» RECORDS PROVIDED:
-=-=-
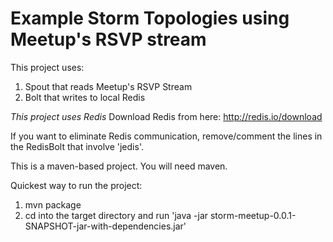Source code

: Example Storm Topologies using Meetup's RSVP stream
============

This project uses:

1. Spout that reads Meetup's RSVP Stream
2. Bolt that writes to local Redis 

*This project uses Redis*
Download Redis from here: http://redis.io/download

If you want to eliminate Redis communication, remove/comment the lines in the RedisBolt that involve 'jedis'.

This is a maven-based project. You will need maven.

Quickest way to run the project:

1. mvn package
2. cd into the target directory and run 'java -jar storm-meetup-0.0.1-SNAPSHOT-jar-with-dependencies.jar'



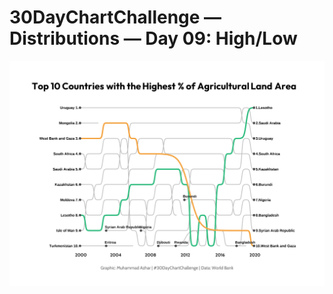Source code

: # 30DayChartChallenge — Distributions — Day 09: High/Low

![agri_land](https://github.com/imagineazhar/30DayChartChallenge2023/blob/main/09-high_low/land.png)
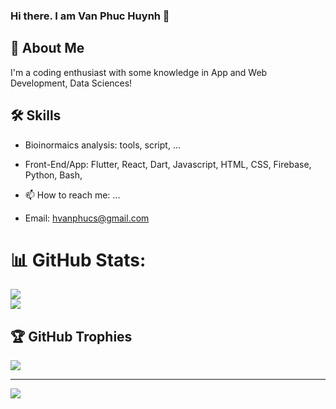 ### Hi there. I am Van Phuc Huynh 👋

## 🚀 About Me
I'm a coding enthusiast with some knowledge in App and Web Development, Data Sciences!


## 🛠 Skills
- Bioinormaics analysis: tools, script, ...
- Front-End/App: Flutter, React, Dart, Javascript, HTML, CSS, Firebase, Python, Bash, 



- 📫 How to reach me: ...
 - Email: hvanphucs@gmail.com


# 📊 GitHub Stats:
![](https://github-readme-stats.vercel.app/api?username=hvanphucs&theme=default&hide_border=false&include_all_commits=true&count_private=false)<br/>
![](https://github-readme-streak-stats.herokuapp.com/?user=hvanphucs&theme=default&hide_border=false)
## 🏆 GitHub Trophies
![](https://github-profile-trophy.vercel.app/?username=hvanphucs&theme=flat&no-frame=false&no-bg=false&margin-w=4)

---
[![](https://visitcount.itsvg.in/api?id=hvanphucs&icon=0&color=0)](https://visitcount.itsvg.in)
-=-=-
» EXERCISE PROMPT: Quote, exactly and only, the lines from the first line of the data above through the line containing "1. mvn package". The pictures do not belong in it.

» SOLUTION TO THIS EXERCISE:
Source code

: Example Storm Topologies using Meetup's RSVP stream
============

This project uses:

1. Spout that reads Meetup's RSVP Stream
2. Bolt that writes to local Redis 

*This project uses Redis*
Download Redis from here: http://redis.io/download

If you want to eliminate Redis communication, remove/comment the lines in the RedisBolt that involve 'jedis'.

This is a maven-based project. You will need maven.

Quickest way to run the project:

1. mvn package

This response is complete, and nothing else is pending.